「臣這有。」陌辰吏轉身,走向邊上的藥架。
那是一個暗紅色的小瓶,風妃閱接過手,遞到眼前察看。
「這藥,遇水即溶,無色無味,只不過,得皇上同娘娘一起服用。」陌辰吏神色不自然地叮囑道。
「本宮記住了。」風妃閱面有難色,在他面前竟有了幾分結巴,「那個……」
「娘娘的意思,臣懂,臣不會泄露隻字片語。」陌辰吏微微一笑,暖如和煦,「臣只希望,娘娘在臣面前,可以卸下身份,這裡是臣的煉藥房,亦是一個清靜之地。」
風妃閱環顧四周,果真,鼻翼間充斥著藥味,心也沒有先前那般浮躁,「好,這皇宮,難得還有這樣一個地方。」
將拿到手的藥放入衣袖中,兩手緊抓著袖口,看到她不安的小動作,陌辰吏摸下鼻子,轉向一邊,眸中蘊含深意。
「我,我先回去了。」這樣的氣氛下,實在不利於交談,風妃閱見他點了下頭,便拾起裙擺,逃也似的出了大殿。
望著她的背影,陌辰吏追出幾步,她一貫清冷的臉上,竟顯出嬌俏無措,這藥,真是她要用麼?
回到原處,風妃閱將一半給了君隱,一半藏在自己身上。折回鳳瀲宮後,更是一夜無眠,手心都忍不住冒出汗來。
翌日清晨,皇帝在議事廳召見。
「玉橋,昨兒那碗湯,你是如何解決的?」風妃閱自銅鏡前起身,身上一襲絳紫色宮裝襯得身姿越發纖細。

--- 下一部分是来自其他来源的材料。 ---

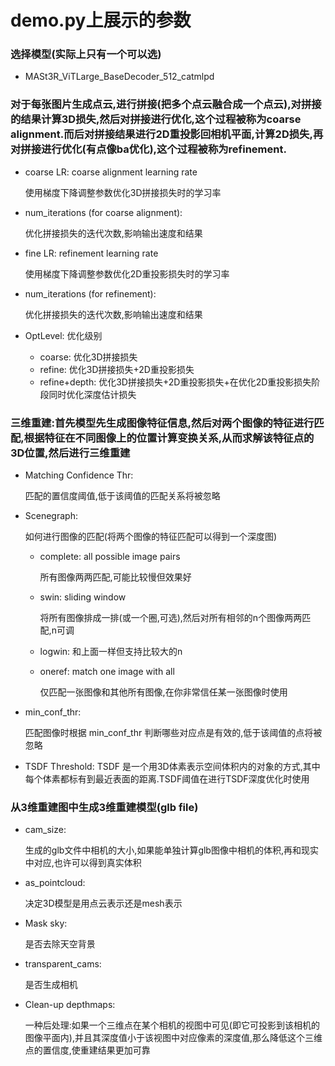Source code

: # demo.py上展示的参数

### 选择模型(实际上只有一个可以选)

- MASt3R_ViTLarge_BaseDecoder_512_catmlpd

### 对于每张图片生成点云,进行拼接(把多个点云融合成一个点云),对拼接的结果计算3D损失,然后对拼接进行优化,这个过程被称为coarse alignment.而后对拼接结果进行2D重投影回相机平面,计算2D损失,再对拼接进行优化(有点像ba优化),这个过程被称为refinement.
- coarse LR: coarse alignment learning rate
 
    使用梯度下降调整参数优化3D拼接损失时的学习率

- num_iterations (for coarse alignment): 
    
    优化拼接损失的迭代次数,影响输出速度和结果

- fine LR: refinement learning rate

    使用梯度下降调整参数优化2D重投影损失时的学习率
    
- num_iterations (for refinement): 
    
    优化拼接损失的迭代次数,影响输出速度和结果
    
- OptLevel: 优化级别

    - coarse: 优化3D拼接损失
    - refine: 优化3D拼接损失+2D重投影损失
    - refine+depth: 优化3D拼接损失+2D重投影损失+在优化2D重投影损失阶段同时优化深度估计损失
    
### 三维重建:首先模型先生成图像特征信息,然后对两个图像的特征进行匹配,根据特征在不同图像上的位置计算变换关系,从而求解该特征点的3D位置,然后进行三维重建
- Matching Confidence Thr:

    匹配的置信度阈值,低于该阈值的匹配关系将被忽略

- Scenegraph:

    如何进行图像的匹配(将两个图像的特征匹配可以得到一个深度图)
    
    - complete: all possible image pairs

        所有图像两两匹配,可能比较慢但效果好 

    - swin: sliding window

        将所有图像排成一排(或一个圈,可选),然后对所有相邻的n个图像两两匹配,n可调

    - logwin: 和上面一样但支持比较大的n

    - oneref: match one image with all

        仅匹配一张图像和其他所有图像,在你非常信任某一张图像时使用

- min_conf_thr:

    匹配图像时根据 min_conf_thr 判断哪些对应点是有效的,低于该阈值的点将被忽略

- TSDF Threshold: 
    TSDF 是一个用3D体素表示空间体积内的对象的方式,其中每个体素都标有到最近表面的距离.TSDF阈值在进行TSDF深度优化时使用

### 从3维重建图中生成3维重建模型(glb file)

- cam_size:

    生成的glb文件中相机的大小,如果能单独计算glb图像中相机的体积,再和现实中对应,也许可以得到真实体积
    
- as_pointcloud:

    决定3D模型是用点云表示还是mesh表示
    
- Mask sky:

    是否去除天空背景
    
- transparent_cams:

    是否生成相机
    
- Clean-up depthmaps:

    一种后处理:如果一个三维点在某个相机的视图中可见(即它可投影到该相机的图像平面内),并且其深度值小于该视图中对应像素的深度值,那么降低这个三维点的置信度,使重建结果更加可靠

「回娘娘,奴婢趁人不注意時,將藥倒在了後院。」玉橋小心答話,神色已瞧不出異樣。
「很好。」風妃閱斂眉點頭,走出鳳瀲宮。
君宜進宮的場面,遠沒有風妃閱那時來的大。皇帝坐在大殿中央,臉上察望不出喜色。大紅的毛毯,順著漢白玉階平鋪而下,殿內,被初起的晨陽渲染成脆色的朝霞之魅。風妃閱拾階而上,在孤夜孑身側落座。
殿中央,為首的是兩名女子,均低著腦袋,後頭,則是君隱同君相爺。一人的身姿,風妃閱認得出來,那應該是君宜才是。可那另一名身著淡藍色衣衫的,又是誰?
「抬起頭來!」孤夜孑單手撐在鑾椅上,修長的五指托著他堅毅的下巴。
「是。」二人不約而同應答,一一抬起腦袋來。
而風妃閱的視線,只是越過君宜落在另一名女子的身上。只見她膚如凝脂,眉目如畫,臉上更是鎮定自若,絲毫沒有初見君王時的膽怯。反觀君宜,卻是雙手絞著衣袖,一雙眸子不敢正視而望,多了幾分逃避。
越看,便越覺得那名女子相貌熟悉,風妃閱美目流轉,同底下的君隱正好對上,一時間,便恍然大悟。那女子,不就是自己在教場所遇見,被他抽了一鞭子的那人麼?她小嘴微張,斂下一口驚呼,這君隱,究竟想做什麼?
「君將帥,這,就是那日你在絡城私藏的女子?」孤夜孑一臉玩味,饒有興致地盯著底下那名女子。
她亦不甘示弱,抬眸報以一笑,嬌媚柔膩。
「回皇上,正是!」君隱上前,目不斜視回稟道。
「果然,姿色不錯。」閱人無數,皇帝的這一句讚賞,讓女子心中大喜,盈盈一擺,「莫姬謝皇上謬讚。」
「莫姬?你叫莫姬?」孤夜孑傾身相問,五指張開,在椅把上輕敲。
「回稟皇上,正是民女。」莫姬望向上頭的男子,視線不經意落在風妃閱身上,嘴角漾起的笑,帶著幾分僵滯。
然,孤夜孑聽聞,卻是一手枕著腦袋,朝著邊上的風妃閱說道,「閱兒,你說這名字好聽麼?」
她回眸一笑,自有百媚生,「臣妾覺著不錯。」
「不錯,那便不甚滿意了?」孤夜孑抓住一語,薄唇開出幾分邪佞,「莫姬,朕賜你一名,可好?」
「民女,謝皇上賜名。」
「奴姬,這名字可喜歡?」孤夜孑眼角染笑,似是十分滿意。